Setelah lima hari penuh menyusuri wilayah Afrika yang sulit, Legson hanya bergerak sejauh 25 mil. Ia sudah kehabisan makanan. Airnya habis, dan ia tidak mempunyai uang. Menyelesaikan perjalanan yang masih 2.975 mil lagi tampak merupakan hal yang mustahil. Namun jika ia kembali berarti ia menyerah, menyerahkan dirinya kepada suatu kehidupan yang penuh kemiskinan. Seumur hidup.

Saya tidak akan berhenti sampai menginjak Amerika, janjinya kepada dirinya sendiri. Atau saya mati dalam usaha saya. Ia terus melangkah maju.

Kadang-kadang ia berjalan bersama-sama orang asing. Kebanyakan ia berjalan sendirian. Ia memasuki setiap desa baru dengan hati-hati, tidak mengetahui apakah penduduk setempat bersifat bermusuhan atau ramah. Kadang-kadang ia menemukan pekerjaan dan tempat berlindung. Seringkali ia harus tidur beratapkan langit. Ia mencari buah-buahan liar dan berry tanaman-tanaman lain yang bisa dimakan. Ia menjadi kurus dan lemah.

Suatu hari ia terserang demam dan ia merasa kondisinya sangat lemah. Orang-orang asing yang baik hati mengobatinya dengan obat-obatan herbal dan menawarinya tempat untuk beristirahat dan memulihkan kesehatannya. Merasa khawatir dan lemah semangat, Legson mempertimbangkan untuk pulang. Mungkin lebih baik jika ia pulang, demikian pertimbangannya daripada melanjutkan perjalanan yang tampak konyol ini dan mempertaruhkan kehidupannya.

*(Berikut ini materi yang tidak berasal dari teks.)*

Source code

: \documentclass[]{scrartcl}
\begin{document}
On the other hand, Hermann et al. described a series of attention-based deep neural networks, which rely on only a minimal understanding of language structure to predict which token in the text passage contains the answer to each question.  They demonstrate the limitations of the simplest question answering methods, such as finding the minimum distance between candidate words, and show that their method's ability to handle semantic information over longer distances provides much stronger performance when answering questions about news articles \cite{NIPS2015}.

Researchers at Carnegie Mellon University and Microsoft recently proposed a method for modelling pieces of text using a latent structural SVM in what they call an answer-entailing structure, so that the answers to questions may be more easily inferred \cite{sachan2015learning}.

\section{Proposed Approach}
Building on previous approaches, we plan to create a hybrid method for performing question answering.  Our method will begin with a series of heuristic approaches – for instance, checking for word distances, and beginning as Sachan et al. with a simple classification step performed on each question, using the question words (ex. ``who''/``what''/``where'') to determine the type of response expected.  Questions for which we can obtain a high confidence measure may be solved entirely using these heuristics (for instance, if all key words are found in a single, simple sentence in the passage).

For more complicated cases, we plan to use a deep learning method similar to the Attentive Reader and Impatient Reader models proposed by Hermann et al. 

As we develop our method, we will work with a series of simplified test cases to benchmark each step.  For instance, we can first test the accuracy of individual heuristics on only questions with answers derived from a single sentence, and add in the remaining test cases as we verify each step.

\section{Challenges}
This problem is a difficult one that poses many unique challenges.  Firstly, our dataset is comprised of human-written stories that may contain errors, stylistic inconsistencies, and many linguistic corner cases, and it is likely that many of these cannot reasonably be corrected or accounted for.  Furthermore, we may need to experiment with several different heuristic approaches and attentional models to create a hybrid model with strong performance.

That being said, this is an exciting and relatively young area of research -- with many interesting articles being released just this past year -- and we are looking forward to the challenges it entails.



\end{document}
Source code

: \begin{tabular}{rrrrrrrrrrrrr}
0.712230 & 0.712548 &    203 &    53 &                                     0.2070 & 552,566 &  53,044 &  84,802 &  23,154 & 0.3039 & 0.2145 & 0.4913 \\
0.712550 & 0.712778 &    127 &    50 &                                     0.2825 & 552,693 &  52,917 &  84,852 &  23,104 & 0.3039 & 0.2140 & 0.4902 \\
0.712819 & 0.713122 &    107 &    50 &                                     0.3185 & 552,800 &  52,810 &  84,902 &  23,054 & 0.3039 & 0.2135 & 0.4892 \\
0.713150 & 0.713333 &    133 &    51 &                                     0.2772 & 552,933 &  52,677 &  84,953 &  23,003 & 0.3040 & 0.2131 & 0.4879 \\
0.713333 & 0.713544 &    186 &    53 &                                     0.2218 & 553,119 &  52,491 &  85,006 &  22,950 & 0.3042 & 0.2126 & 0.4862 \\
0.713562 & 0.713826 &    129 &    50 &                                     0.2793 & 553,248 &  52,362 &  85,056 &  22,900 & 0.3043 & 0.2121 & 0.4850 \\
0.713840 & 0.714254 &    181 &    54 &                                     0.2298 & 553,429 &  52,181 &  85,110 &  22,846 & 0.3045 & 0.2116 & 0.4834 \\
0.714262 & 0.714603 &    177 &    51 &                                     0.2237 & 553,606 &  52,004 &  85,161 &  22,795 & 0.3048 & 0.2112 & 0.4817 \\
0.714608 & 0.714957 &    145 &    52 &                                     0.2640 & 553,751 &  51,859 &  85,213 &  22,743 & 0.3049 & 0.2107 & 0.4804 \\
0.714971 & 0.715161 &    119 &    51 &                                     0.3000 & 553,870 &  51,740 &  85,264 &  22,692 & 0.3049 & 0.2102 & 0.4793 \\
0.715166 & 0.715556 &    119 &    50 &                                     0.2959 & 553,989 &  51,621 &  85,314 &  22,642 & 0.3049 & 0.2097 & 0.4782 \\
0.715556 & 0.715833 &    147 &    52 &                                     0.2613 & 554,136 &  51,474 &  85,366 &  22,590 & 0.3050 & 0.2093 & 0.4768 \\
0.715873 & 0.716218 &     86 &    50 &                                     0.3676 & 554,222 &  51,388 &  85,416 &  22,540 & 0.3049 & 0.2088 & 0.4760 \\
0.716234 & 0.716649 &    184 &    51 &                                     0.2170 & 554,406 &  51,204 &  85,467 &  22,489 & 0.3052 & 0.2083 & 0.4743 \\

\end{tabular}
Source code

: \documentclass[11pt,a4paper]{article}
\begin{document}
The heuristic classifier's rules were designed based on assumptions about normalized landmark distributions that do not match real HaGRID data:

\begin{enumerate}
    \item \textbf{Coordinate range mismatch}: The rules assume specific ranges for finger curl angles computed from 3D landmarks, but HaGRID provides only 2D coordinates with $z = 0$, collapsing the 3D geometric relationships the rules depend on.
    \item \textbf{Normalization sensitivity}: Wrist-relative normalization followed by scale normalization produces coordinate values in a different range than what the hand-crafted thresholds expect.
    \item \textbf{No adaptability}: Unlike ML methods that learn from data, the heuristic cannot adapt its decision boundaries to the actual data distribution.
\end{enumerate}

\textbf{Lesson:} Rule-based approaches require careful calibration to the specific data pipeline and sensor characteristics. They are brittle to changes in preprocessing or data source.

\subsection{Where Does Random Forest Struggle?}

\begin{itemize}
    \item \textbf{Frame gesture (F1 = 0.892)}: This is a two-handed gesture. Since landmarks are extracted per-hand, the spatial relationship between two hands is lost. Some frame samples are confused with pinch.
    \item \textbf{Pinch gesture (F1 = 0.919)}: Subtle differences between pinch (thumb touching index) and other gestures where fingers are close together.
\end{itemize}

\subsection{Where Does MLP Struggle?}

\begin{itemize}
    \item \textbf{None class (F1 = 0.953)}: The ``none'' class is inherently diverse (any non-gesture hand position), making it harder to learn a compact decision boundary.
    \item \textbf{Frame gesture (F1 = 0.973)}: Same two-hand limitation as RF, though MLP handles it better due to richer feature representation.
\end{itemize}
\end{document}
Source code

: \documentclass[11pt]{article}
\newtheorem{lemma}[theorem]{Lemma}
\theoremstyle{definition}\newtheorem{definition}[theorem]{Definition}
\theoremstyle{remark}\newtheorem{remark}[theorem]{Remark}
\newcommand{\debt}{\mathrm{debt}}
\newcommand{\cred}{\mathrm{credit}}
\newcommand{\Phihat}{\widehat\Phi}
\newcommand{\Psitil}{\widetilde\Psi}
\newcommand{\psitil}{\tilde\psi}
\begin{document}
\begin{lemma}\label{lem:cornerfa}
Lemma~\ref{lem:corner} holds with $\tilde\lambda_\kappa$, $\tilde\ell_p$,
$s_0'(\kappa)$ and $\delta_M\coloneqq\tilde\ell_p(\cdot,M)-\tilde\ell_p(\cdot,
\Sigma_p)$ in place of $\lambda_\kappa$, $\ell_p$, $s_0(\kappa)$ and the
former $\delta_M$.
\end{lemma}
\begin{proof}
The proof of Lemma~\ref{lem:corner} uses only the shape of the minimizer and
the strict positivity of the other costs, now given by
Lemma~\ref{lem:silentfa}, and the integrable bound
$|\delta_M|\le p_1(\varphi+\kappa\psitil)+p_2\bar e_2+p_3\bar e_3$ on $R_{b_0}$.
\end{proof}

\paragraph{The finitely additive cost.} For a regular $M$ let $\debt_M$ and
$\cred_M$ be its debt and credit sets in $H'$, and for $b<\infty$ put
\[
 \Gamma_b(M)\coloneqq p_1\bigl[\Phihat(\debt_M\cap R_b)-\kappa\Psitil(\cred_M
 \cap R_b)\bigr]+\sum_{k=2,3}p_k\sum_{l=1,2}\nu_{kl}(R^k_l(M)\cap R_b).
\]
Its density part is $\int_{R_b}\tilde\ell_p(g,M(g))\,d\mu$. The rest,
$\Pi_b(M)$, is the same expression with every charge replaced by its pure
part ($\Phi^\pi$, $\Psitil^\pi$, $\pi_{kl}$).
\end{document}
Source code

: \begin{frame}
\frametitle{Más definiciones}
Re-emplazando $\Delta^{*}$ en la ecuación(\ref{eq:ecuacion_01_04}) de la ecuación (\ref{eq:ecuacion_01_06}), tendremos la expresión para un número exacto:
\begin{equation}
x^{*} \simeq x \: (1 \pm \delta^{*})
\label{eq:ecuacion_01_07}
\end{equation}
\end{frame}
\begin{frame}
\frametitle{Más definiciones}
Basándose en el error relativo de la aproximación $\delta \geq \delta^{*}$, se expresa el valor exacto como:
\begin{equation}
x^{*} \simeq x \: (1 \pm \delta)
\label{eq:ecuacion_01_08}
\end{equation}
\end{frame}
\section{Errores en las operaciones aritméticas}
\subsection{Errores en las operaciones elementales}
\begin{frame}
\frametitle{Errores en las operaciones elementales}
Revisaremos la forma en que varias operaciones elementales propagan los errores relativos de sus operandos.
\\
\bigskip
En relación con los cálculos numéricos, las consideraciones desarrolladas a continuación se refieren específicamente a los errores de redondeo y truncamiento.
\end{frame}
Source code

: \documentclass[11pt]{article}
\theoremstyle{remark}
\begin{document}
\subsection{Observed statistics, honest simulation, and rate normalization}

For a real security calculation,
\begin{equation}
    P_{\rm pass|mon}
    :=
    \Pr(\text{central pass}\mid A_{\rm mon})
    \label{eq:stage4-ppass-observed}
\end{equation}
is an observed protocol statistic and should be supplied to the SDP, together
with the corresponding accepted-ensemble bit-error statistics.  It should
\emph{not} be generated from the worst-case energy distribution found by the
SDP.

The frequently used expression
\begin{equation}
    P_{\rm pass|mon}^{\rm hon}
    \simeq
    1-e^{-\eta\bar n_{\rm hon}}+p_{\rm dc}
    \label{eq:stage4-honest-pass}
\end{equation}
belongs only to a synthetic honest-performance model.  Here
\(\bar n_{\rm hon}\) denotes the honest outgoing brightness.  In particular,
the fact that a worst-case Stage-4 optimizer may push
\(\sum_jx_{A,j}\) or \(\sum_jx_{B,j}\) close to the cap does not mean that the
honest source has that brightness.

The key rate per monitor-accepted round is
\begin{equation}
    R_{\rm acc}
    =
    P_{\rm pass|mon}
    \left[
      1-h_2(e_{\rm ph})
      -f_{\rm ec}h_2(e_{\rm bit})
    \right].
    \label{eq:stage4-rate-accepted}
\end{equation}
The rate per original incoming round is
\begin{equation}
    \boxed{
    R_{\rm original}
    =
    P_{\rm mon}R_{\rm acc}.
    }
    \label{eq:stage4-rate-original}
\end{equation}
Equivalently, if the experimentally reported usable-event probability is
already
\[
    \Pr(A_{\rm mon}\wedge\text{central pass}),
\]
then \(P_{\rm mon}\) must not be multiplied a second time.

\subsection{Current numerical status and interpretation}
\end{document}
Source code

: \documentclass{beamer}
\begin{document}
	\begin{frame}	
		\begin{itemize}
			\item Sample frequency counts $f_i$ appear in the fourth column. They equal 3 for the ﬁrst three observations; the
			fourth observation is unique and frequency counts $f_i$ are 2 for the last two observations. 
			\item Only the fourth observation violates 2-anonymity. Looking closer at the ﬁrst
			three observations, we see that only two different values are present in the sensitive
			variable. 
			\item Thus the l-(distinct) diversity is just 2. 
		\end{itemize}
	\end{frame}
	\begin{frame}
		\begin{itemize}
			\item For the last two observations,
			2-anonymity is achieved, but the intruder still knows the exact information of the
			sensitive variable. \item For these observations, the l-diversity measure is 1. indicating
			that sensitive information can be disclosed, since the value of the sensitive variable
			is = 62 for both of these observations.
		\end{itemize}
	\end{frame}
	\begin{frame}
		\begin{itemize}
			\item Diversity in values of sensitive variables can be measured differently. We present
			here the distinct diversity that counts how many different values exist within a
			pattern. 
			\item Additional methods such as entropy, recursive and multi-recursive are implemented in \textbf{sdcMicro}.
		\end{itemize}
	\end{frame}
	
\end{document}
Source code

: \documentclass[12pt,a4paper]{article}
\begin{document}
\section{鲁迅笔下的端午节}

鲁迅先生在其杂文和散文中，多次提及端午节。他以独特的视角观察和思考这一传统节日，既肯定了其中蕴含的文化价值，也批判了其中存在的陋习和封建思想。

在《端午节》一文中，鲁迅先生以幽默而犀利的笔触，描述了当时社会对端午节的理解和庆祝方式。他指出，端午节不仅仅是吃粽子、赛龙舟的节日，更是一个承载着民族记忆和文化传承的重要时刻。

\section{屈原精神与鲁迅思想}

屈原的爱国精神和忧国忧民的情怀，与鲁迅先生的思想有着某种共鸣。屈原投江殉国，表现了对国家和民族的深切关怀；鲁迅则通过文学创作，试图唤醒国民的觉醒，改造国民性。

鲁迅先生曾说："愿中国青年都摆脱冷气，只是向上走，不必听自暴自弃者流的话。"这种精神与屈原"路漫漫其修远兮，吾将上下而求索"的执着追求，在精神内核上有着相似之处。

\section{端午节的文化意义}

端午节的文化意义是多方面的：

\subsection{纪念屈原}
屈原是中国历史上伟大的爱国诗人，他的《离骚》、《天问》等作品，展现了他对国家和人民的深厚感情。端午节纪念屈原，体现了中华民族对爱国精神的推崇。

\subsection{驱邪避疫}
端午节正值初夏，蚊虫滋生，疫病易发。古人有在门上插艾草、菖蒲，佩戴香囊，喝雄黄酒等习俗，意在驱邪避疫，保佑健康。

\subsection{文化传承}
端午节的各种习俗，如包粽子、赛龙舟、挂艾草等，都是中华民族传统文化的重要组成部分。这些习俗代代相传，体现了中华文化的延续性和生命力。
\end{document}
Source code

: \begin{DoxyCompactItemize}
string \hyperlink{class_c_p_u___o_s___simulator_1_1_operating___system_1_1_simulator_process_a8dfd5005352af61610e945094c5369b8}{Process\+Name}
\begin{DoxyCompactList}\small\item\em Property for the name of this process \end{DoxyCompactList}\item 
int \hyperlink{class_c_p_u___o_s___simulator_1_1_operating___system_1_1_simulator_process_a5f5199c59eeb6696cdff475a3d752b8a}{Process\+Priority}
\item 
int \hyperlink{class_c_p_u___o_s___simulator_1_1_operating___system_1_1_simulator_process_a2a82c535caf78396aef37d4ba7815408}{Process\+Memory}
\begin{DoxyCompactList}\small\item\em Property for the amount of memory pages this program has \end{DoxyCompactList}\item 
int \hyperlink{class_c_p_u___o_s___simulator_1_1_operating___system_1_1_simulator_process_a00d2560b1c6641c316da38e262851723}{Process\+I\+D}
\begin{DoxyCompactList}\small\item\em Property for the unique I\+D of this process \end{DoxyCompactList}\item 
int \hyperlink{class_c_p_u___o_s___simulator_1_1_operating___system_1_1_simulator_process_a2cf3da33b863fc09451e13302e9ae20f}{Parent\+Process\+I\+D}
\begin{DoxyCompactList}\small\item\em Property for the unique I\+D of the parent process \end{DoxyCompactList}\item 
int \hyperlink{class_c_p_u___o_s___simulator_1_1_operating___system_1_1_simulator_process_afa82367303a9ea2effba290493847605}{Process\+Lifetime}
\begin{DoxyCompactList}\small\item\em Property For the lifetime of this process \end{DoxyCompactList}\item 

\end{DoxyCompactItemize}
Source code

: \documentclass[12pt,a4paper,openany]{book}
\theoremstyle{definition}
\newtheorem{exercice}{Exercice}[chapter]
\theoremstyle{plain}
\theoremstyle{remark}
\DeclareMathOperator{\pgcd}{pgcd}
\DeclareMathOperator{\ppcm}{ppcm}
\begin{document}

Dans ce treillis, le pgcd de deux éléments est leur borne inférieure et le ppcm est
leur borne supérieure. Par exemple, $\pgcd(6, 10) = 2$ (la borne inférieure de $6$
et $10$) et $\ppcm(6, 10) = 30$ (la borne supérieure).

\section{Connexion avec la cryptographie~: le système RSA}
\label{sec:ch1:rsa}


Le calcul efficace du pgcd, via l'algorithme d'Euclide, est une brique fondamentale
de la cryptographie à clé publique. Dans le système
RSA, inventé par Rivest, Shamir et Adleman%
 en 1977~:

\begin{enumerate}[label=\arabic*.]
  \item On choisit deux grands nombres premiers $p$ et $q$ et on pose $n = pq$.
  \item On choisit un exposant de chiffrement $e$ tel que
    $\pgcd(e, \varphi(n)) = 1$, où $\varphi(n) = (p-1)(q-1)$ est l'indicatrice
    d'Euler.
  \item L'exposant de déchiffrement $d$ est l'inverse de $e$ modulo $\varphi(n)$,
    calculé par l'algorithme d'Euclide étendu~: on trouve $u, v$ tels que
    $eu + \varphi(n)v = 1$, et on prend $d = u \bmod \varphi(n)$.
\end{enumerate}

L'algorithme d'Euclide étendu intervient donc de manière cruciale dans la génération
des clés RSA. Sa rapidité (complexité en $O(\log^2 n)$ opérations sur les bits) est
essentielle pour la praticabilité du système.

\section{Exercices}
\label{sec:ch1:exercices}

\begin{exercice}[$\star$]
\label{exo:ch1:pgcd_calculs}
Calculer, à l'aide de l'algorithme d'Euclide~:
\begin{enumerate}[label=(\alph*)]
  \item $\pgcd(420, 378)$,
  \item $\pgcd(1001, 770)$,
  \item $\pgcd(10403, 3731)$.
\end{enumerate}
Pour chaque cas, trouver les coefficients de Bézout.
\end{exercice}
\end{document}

Namun kemudian Legson kembali membuka kedua bukunya, membaca kata-kata yang telah sangat dikenalnya, yang memperbarui semangatnya. Ia meneruskan perjalanannya. Pada tanggal 19 Januari 1960, lima belas bulan setelah ia memulai perjalanannya yang penuh bahaya, ia telah menyeberangi hampir seribu mil ke Kampala, ibukota Uganda. Sekarang badannya bertumbuh semakin kuat dan lebih bijaksana dalam cara-caranya mempertahankan hidup. Ia tinggal di Kampala selama enam bulan, melakukan pekerjaan-pekerjaan yang aneh dan menghabiskan setiap waktu luangnya di perpustakaan untuk membaca dengan penuh gairah.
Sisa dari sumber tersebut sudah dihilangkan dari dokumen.